= Task requirements =
Write out all of the records exactly once more and skip the images.

(Plain-text document sources)
━━━━━━━━━━━━━━━━━━━━━━━━━━━━━━
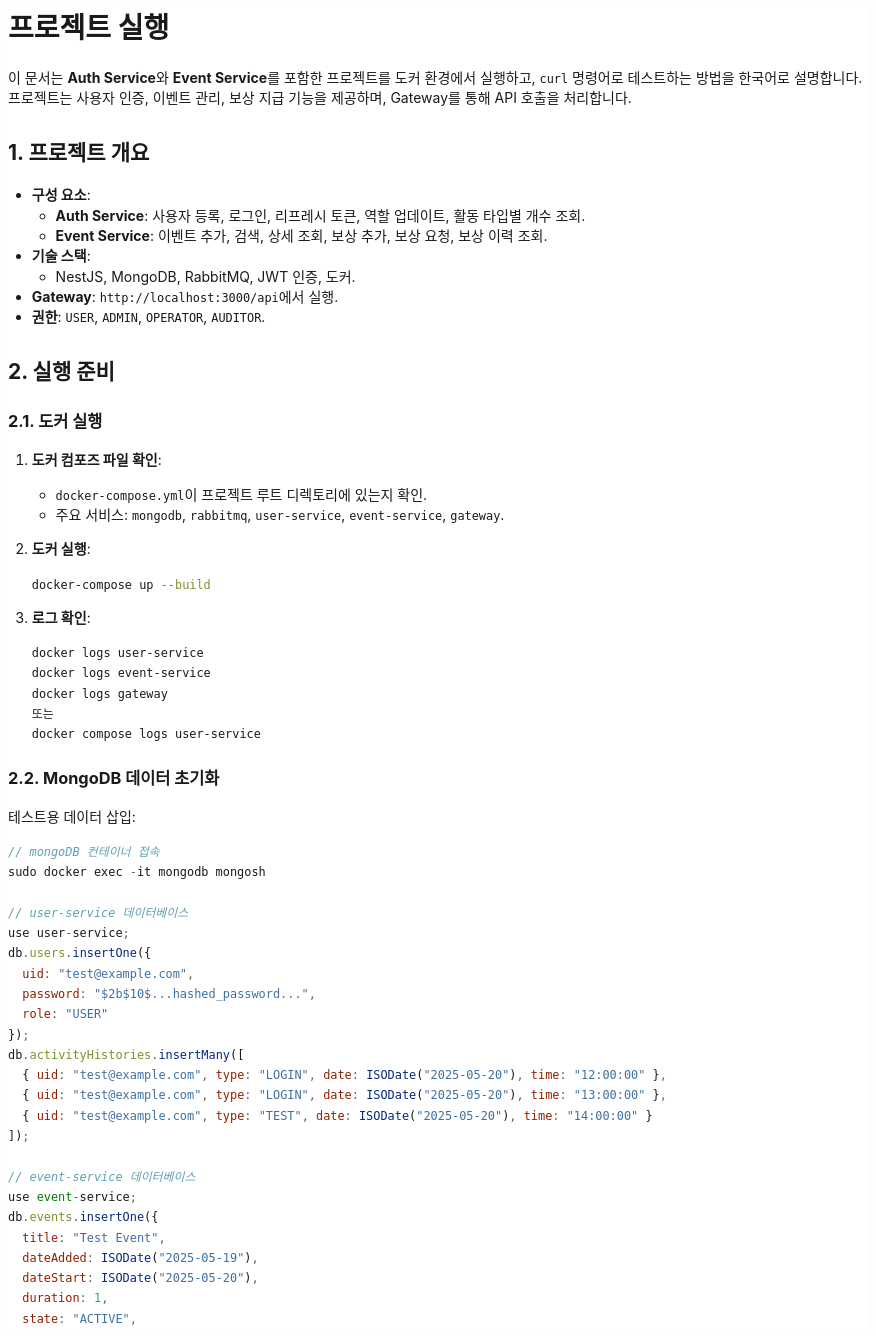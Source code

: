 # 프로젝트 실행

이 문서는 **Auth Service**와 **Event Service**를 포함한 프로젝트를 도커 환경에서 실행하고, `curl` 명령어로 테스트하는 방법을 한국어로 설명합니다. 프로젝트는 사용자 인증, 이벤트 관리, 보상 지급 기능을 제공하며, Gateway를 통해 API 호출을 처리합니다.

## 1. 프로젝트 개요
- **구성 요소**:
  - **Auth Service**: 사용자 등록, 로그인, 리프레시 토큰, 역할 업데이트, 활동 타입별 개수 조회.
  - **Event Service**: 이벤트 추가, 검색, 상세 조회, 보상 추가, 보상 요청, 보상 이력 조회.
- **기술 스택**:
  - NestJS, MongoDB, RabbitMQ, JWT 인증, 도커.
- **Gateway**: `http://localhost:3000/api`에서 실행.
- **권한**: `USER`, `ADMIN`, `OPERATOR`, `AUDITOR`.

## 2. 실행 준비

### 2.1. 도커 실행
1. **도커 컴포즈 파일 확인**:
   - `docker-compose.yml`이 프로젝트 루트 디렉토리에 있는지 확인.
   - 주요 서비스: `mongodb`, `rabbitmq`, `user-service`, `event-service`, `gateway`.

2. **도커 실행**:
   ```bash
   docker-compose up --build
   ```

3. **로그 확인**:
   ```bash
   docker logs user-service
   docker logs event-service
   docker logs gateway
   또는
   docker compose logs user-service
   ```

### 2.2. MongoDB 데이터 초기화
테스트용 데이터 삽입:
```javascript
// mongoDB 컨테이너 접속 
sudo docker exec -it mongodb mongosh

// user-service 데이터베이스
use user-service;
db.users.insertOne({
  uid: "test@example.com",
  password: "$2b$10$...hashed_password...",
  role: "USER"
});
db.activityHistories.insertMany([
  { uid: "test@example.com", type: "LOGIN", date: ISODate("2025-05-20"), time: "12:00:00" },
  { uid: "test@example.com", type: "LOGIN", date: ISODate("2025-05-20"), time: "13:00:00" },
  { uid: "test@example.com", type: "TEST", date: ISODate("2025-05-20"), time: "14:00:00" }
]);

// event-service 데이터베이스
use event-service;
db.events.insertOne({
  title: "Test Event",
  dateAdded: ISODate("2025-05-19"),
  dateStart: ISODate("2025-05-20"),
  duration: 1,
  state: "ACTIVE",
```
━━━━━━━━━━━━━━━━━━━━━━━━━━━━━━
= Solution for this task =
Source code

: # 프로젝트 실행

이 문서는 **Auth Service**와 **Event Service**를 포함한 프로젝트를 도커 환경에서 실행하고, `curl` 명령어로 테스트하는 방법을 한국어로 설명합니다. 프로젝트는 사용자 인증, 이벤트 관리, 보상 지급 기능을 제공하며, Gateway를 통해 API 호출을 처리합니다.

## 1. 프로젝트 개요
- **구성 요소**:
  - **Auth Service**: 사용자 등록, 로그인, 리프레시 토큰, 역할 업데이트, 활동 타입별 개수 조회.
  - **Event Service**: 이벤트 추가, 검색, 상세 조회, 보상 추가, 보상 요청, 보상 이력 조회.
- **기술 스택**:
  - NestJS, MongoDB, RabbitMQ, JWT 인증, 도커.
- **Gateway**: `http://localhost:3000/api`에서 실행.
- **권한**: `USER`, `ADMIN`, `OPERATOR`, `AUDITOR`.

## 2. 실행 준비

### 2.1. 도커 실행
1. **도커 컴포즈 파일 확인**:
   - `docker-compose.yml`이 프로젝트 루트 디렉토리에 있는지 확인.
   - 주요 서비스: `mongodb`, `rabbitmq`, `user-service`, `event-service`, `gateway`.

2. **도커 실행**:
   ```bash
   docker-compose up --build
   ```

3. **로그 확인**:
   ```bash
   docker logs user-service
   docker logs event-service
   docker logs gateway
   또는
   docker compose logs user-service
   ```

### 2.2. MongoDB 데이터 초기화
테스트용 데이터 삽입:
```javascript
// mongoDB 컨테이너 접속 
sudo docker exec -it mongodb mongosh

// user-service 데이터베이스
use user-service;
db.users.insertOne({
  uid: "test@example.com",
  password: "$2b$10$...hashed_password...",
  role: "USER"
});
db.activityHistories.insertMany([
  { uid: "test@example.com", type: "LOGIN", date: ISODate("2025-05-20"), time: "12:00:00" },
  { uid: "test@example.com", type: "LOGIN", date: ISODate("2025-05-20"), time: "13:00:00" },
  { uid: "test@example.com", type: "TEST", date: ISODate("2025-05-20"), time: "14:00:00" }
]);

// event-service 데이터베이스
use event-service;
db.events.insertOne({
  title: "Test Event",
  dateAdded: ISODate("2025-05-19"),
  dateStart: ISODate("2025-05-20"),
  duration: 1,
  state: "ACTIVE",
```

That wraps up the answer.